# Warning about "fat" Playstation 3s....



## Pyan (Mar 1, 2010)

Sony have issued a warning about older PS3s...



> *Playstation 3 owners should 'stop gaming'*
> 
> Sony has told owners of older models of its PlayStation 3 console to stop using the machine because of a problem with the PlayStation Network.
> 
> ...



BBC - Playstation 3 owners should 'stop gaming'


----------



## CyBeR (Mar 1, 2010)

Yeap...mine's afflicted. 
I'm waiting for it to blow over...or for Sony to launch a fix-it.


----------



## Cayal (Mar 1, 2010)

My phat PS3 has it.
My Slim is fine.
One rumoured fix is to wait for the clock to check over as the internal clock stuffed up
And pyan's avatar is awesome!


----------



## Lenny (Mar 2, 2010)

I think this is hilarious. Quite possibly disastrous (I was going to open *Heavy Rain* tonight, too!), but at the same time brilliant - there's a programmer at Sony (though he might have been fired by now) who doesn't know how to calculate leap years!

Hopefully, if I turn my PS3 on tomorrow, the system will think the 29th February has passed and gone on to the 1st March. Having said that, I'm going to wait for the all clear from Sony first.

EDIT: And apparently that's exactly what has happened - there are uncomfirmed reports that all the pre-Slim PS3s work again.


----------



## dustinzgirl (Mar 2, 2010)

So.....

"We can't make it work right, so don't use our product."


----------



## Cayal (Mar 2, 2010)

Or...

We built it so brilliantly that it fixes itself.


----------



## dustinzgirl (Mar 2, 2010)

I'm kind of laughing at everyone who laughed at me for buying a 360. At least I can easily fix a 360.


----------



## Lenny (Mar 2, 2010)

At least a software based, leap year bug solves itself in 24 hours, rather than taking a number of days. 

Apparently a number of other products from different manufacturers were hit by the "Y2K+10 bug": Year 2010 problem - Wikipedia, the free encyclopedia

I can't wait for 2038 - it's one of my favourite bugs.


----------



## CyBeR (Mar 2, 2010)

dustinzgirl said:


> So.....
> 
> "We can't make it work right, so don't use our product."



Actually it really wasn't Sony's fault entirely. From what I've read, the components used for the internal clock have been simply bought by Sony off the shelf and it proved that the chipset had this error in its original manufacturing. 
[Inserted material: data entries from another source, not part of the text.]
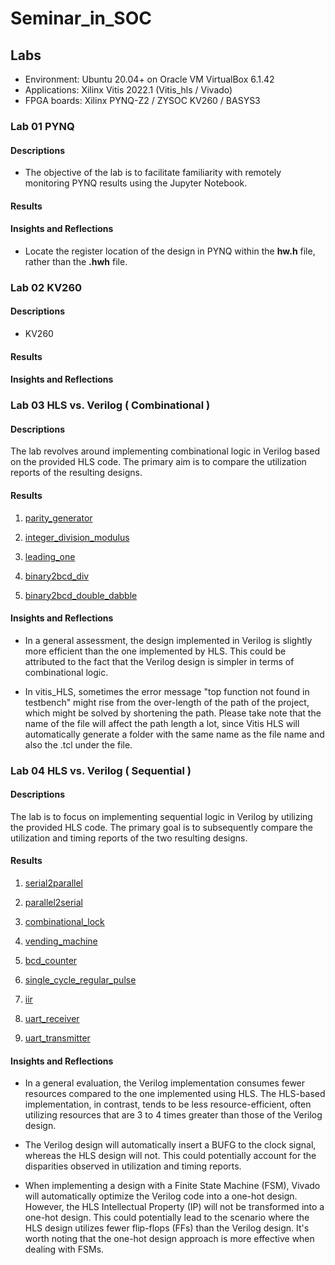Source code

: # Seminar_in_SOC

## Labs

- Environment: Ubuntu 20.04+ on Oracle VM VirtualBox 6.1.42
- Applications: Xilinx Vitis 2022.1 (Vitis_hls / Vivado)
- FPGA boards: Xilinx PYNQ-Z2 / ZYSOC KV260 / BASYS3

### Lab 01 PYNQ

#### Descriptions

- The objective of the lab is to facilitate familiarity with remotely monitoring PYNQ results using the Jupyter Notebook.

#### Results

#### Insights and Reflections

- Locate the register location of the design in PYNQ within the **hw.h** file, rather than the **.hwh** file.

### Lab 02 KV260

#### Descriptions

- KV260

#### Results

#### Insights and Reflections

### Lab 03 HLS vs. Verilog ( Combinational )

#### Descriptions

The lab revolves around implementing combinational logic in Verilog based on the provided HLS code. The primary aim is to compare the utilization reports of the resulting designs.

#### Results

1. [parity_generator](/lab/lab3_combinational/parity_generator/Readme.md)

2. [integer_division_modulus](/lab/lab3_combinational/integer_division_modulus/Readme.md)

3. [leading_one](/lab/lab3_combinational/leading_one/Readme.md)

4. [binary2bcd_div](/lab/lab3_combinational/binary2bcd_div/Readme.md)

5. [binary2bcd_double_dabble](/lab/lab3_combinational/binary2bcd_double_dabble/Readme.md)

#### Insights and Reflections

* In a general assessment, the design implemented in Verilog is slightly more efficient than the one implemented by HLS. This could be attributed to the fact that the Verilog design is simpler in terms of combinational logic.

* In vitis_HLS, sometimes the error message "top function not found in testbench" might rise from the over-length of the path of the project, which might be solved by shortening the path. Please take note that the name of the file will affect the path length a lot, since Vitis HLS will automatically generate a folder with the same name as the file name and also the .tcl under the file.

### Lab 04 HLS vs. Verilog ( Sequential )

#### Descriptions

The lab is to focus on implementing sequential logic in Verilog by utilizing the provided HLS code. The primary goal is to subsequently compare the utilization and timing reports of the two resulting designs.

#### Results

1. [serial2parallel](/lab/lab4_sequential/serial2parallel/Readme.md)

2. [parallel2serial](/lab/lab4_sequential/parallel2serial/Readme.md)

3. [combinational_lock](/lab/lab4_sequential/combinational_lock/Readme.md)

4. [vending_machine](/lab/lab4_sequential/vending_machine/Readme.md)

5. [bcd_counter](/lab/lab4_sequential/bcd_counter/Readme.md)

6. [single_cycle_regular_pulse](/lab/lab4_sequential/single_cycle_regular_pulse/Readme.md)

7. [iir](/lab/lab4_sequential/iir/Readme.md)

8. [uart_receiver](/lab/lab4_sequential/uart_receiver/Readme.md)

9. [uart_transmitter](/lab/lab4_sequential/uart_transmitter/Readme.md)

#### Insights and Reflections

* In a general evaluation, the Verilog implementation consumes fewer resources compared to the one implemented using HLS. The HLS-based implementation, in contrast, tends to be less resource-efficient, often utilizing resources that are 3 to 4 times greater than those of the Verilog design.

* The Verilog design will automatically insert a BUFG to the clock signal, whereas the HLS design will not. This could potentially account for the disparities observed in utilization and timing reports.

* When implementing a design with a Finite State Machine (FSM), Vivado will automatically optimize the Verilog code into a one-hot design. However, the HLS Intellectual Property (IP) will not be transformed into a one-hot design. This could potentially lead to the scenario where the HLS design utilizes fewer flip-flops (FFs) than the Verilog design. It's worth noting that the one-hot design approach is more effective when dealing with FSMs.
But, nonetheless, the day has passed, consoles are working again and all's well. I've got a 2 year old PS 3 60Gb and I've yet to have a real problem with it besides this.


----------



## Cayal (Mar 2, 2010)

dustinzgirl said:


> I'm kind of laughing at everyone who laughed at me for buying a 360. At least I can easily fix a 360.



Why?

Yesterday doesn't really come close to RROD and the XMAS Live downtime (that lasted a week) and you had to pay for that week.


----------



## dustinzgirl (Mar 2, 2010)

I dont allow Live..........and all the 360s we fixed and sold or gave away still work just fine.........so perhaps I didn't get why the PS3 wasn't working.


----------



## Lenny (Mar 3, 2010)

If anyone is interested, it turns out Sony have absolutely nothing to do with it. Rather, it seems to be one of the components - an ARM chip that goes by the name of *Freescale MC13783*.

Some of you may have heard about the bug that hit the Zune 30 a couple of years ago - same chip, similar problem.


----------